One of his biggest proof of concepts came after El Niño. “More than 20+ trees bore fruit compared to other farms, which had small harvests. They were shocked because we didn’t use fertilizer or anything but [our trees] bore a lot of fruit. The DTI visits us regularly.”
A big part of syntropic farming involves observation, experimentation, and course correction. “ We can still improve,” Montecillo said. “Aside from farming, I really do analysis, and it seems like the price of fertilizer… continues to increase, and when it continues to increase, there will be fewer farmers growing. I really think that for us, it’s very important [that] we think [of regenerative farming as] one of the futures of farming.”
He gives a brief summary of the process: “[In syntropic farming], you just plant everything. We have durian, jackfruit, avocado, rambutan, native trees, even cassava, and then we slowly thin them out, so [the] branches… eventually [become] fertilizer. Just like nature, every organism has a purpose, even the grasses, the weeds. Usually, [in] conventional practice, they just spray it [to kill it]. [Here], we need them to cover the ground and mulch the soil so as time goes on, it becomes fertile and once the trees grow, the grasses will be shaded,” he said. “The job of the syntropic farmer is really to observe nature and find the purpose of each species, and if you decide you’re going to be a cacao farmer, coconut farmer, durian farmer, you choose [what’s] best suited to your climate. The other species becomes a support species.”
While this method of farming may be cheaper because it doesn’t use synthetic chemicals, Montecillo cautions that the tradeoff is that it’s very labor-intensive. “ But with the machinery, I think we can really cut down the cost of labor. With more technology applied to this type of farming, I think it’s going to be very good.”

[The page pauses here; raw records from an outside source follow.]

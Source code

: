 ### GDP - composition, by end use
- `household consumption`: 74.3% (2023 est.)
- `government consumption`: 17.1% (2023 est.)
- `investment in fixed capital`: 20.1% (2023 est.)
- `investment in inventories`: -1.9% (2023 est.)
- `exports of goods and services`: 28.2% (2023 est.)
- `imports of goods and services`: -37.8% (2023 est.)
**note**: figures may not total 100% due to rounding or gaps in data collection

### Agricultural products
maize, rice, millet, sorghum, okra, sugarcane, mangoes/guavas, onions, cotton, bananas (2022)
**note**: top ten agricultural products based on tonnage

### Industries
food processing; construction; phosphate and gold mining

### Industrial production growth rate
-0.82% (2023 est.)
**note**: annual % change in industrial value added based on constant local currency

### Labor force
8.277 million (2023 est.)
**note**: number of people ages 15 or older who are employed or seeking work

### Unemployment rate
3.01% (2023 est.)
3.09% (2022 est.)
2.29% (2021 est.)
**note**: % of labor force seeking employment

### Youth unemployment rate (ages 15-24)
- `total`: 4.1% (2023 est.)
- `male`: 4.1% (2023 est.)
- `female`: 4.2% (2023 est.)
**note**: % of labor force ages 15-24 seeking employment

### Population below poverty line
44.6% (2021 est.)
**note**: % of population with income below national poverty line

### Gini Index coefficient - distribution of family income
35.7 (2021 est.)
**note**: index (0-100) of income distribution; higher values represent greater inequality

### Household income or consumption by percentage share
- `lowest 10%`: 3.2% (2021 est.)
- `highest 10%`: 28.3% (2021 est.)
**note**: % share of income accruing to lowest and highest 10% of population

Soil health is extremely important. “In business, you’re always investing in the soil and the ecosystem.”
Part of Montecillo’s goal is to make syntropic farming go mainstream, but to do this, he needs to be able to prove that it’s economically viable.
Syntropic farming is but one of many regenerative farming systems that take the environment into account. In a capitalist world, ideology isn’t enough. Farming is a business, and the bottom line for many people is still money. Farm productivity has been part of the appeal of syntropic farming. Is it truly possible to reap big harvests while preserving the natural environment? Montecillo seems to think so.
“In our small barangay, we’re the only farm that produces lots of cacao. We’re very happy with that.”